Cette décision est d'une importance fondamentale. Traditionnellement, la jurisprudence a toujours cherché à équilibrer la protection du fonds patrimonial avec les exigences des créanciers. L'article 170 du Code civil stipule que l'exécution sur les biens du fonds et sur leurs fruits ne peut avoir lieu pour des dettes dont le créancier savait qu'elles avaient été contractées à des fins étrangères aux besoins de la famille. Le nœud crucial a toujours été de déterminer ce qui relève de ces « besoins ».

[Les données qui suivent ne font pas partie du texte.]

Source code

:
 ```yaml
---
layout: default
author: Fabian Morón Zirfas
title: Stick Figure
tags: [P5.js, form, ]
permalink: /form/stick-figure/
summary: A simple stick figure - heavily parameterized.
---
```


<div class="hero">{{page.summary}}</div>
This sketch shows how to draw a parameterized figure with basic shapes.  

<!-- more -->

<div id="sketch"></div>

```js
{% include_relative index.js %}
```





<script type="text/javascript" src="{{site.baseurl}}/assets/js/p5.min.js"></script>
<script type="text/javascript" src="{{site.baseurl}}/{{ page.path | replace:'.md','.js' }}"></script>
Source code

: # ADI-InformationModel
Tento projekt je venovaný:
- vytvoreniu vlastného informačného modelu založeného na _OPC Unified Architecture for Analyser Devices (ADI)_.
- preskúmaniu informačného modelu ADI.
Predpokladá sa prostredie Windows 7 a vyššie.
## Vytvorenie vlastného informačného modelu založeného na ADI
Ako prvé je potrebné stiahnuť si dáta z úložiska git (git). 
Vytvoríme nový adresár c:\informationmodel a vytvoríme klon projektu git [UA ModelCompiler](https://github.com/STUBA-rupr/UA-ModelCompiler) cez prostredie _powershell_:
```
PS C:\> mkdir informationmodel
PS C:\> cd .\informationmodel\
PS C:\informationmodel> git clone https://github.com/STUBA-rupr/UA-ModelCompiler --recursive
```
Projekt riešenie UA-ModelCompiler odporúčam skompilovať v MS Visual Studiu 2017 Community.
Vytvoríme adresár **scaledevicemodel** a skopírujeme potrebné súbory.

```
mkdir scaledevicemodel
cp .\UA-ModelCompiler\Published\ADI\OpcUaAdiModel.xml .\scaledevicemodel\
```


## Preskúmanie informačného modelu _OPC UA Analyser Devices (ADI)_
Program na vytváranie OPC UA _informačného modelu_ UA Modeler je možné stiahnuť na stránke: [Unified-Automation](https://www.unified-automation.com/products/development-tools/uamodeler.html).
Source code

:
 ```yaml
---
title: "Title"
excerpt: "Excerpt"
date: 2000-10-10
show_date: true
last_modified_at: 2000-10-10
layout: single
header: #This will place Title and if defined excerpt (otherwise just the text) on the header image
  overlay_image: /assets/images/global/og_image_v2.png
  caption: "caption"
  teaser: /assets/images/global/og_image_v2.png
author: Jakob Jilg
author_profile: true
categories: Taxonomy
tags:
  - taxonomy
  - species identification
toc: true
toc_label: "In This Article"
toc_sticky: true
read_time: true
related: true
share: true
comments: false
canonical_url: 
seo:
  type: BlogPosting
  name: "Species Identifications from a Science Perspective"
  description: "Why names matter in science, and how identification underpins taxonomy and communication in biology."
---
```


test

La Cour de cassation précise que l'accroissement de l'activité professionnelle ou d'entreprise d'un conjoint, même s'il vise un « bien-être global supérieur » à celui déjà assuré, relève pleinement des besoins de la famille. Il ne s'agit pas seulement de garantir le minimum indispensable, mais aussi d'améliorer la qualité de vie, d'assurer un avenir plus serein et, en général, d'accroître le patrimoine familial. Cela signifie qu'une dette contractée pour investir dans une activité qui, tout en excédant les nécessités immédiates, est finalisée à une amélioration économique générale de la famille, ne pourra être considérée comme « étrangère » aux besoins familiaux et, par conséquent, ne pourra légitimer la saisie du fonds patrimonial.

Cette interprétation s'aligne sur une approche plus moderne et réaliste de la vie familiale, qui reconnaît que les projets de croissance économique et professionnelle des conjoints sont souvent intrinsèquement liés au bien-être et à l'avenir de l'ensemble du noyau familial. Ce ne sont pas seulement le prêt hypothécaire pour la maison ou les frais médicaux qui entrent dans les « besoins », mais aussi l'investissement judicieux pour une activité qui promet une plus grande stabilité et prospérité.

Conclusions et implications pratiques

L'ordonnance n° 16909/2025 de la Cour de cassation représente un tournant significatif dans la protection du fonds patrimonial. Les implications sont multiples :

  • Protection accrue : Renforce la protection des biens constitués en fonds patrimonial, en étendant la portée des dettes qui ne peuvent les saisir.
  • Vision dynamique de la famille : Reconnaît une vision plus large et dynamique des « besoins de la famille », qui inclut également les aspirations de croissance et d'amélioration du niveau de vie.
  • Impact sur les créanciers : Les créanciers devront évaluer avec plus d'attention la nature de la dette et son étrangeté effective aux besoins familiaux, sachant que l'accroissement de l'activité professionnelle du débiteur peut être considéré comme fonctionnel au bien-être familial.
  • Planification patrimoniale : Offre de nouvelles perspectives pour la planification patrimoniale des familles, permettant une plus grande sérénité à ceux qui investissent dans leur avenir professionnel en sachant pouvoir compter sur une protection solide de leur fonds.

En résumé, la Cour suprême a réaffirmé que le fonds patrimonial n'est pas seulement un bouclier contre l'indigence, mais un instrument au service de la pleine réalisation du projet de vie familial, y compris par la croissance économique et professionnelle de ses membres. Un principe qui protège non seulement le patrimoine, mais aussi la liberté et la clairvoyance dans les choix des conjoints.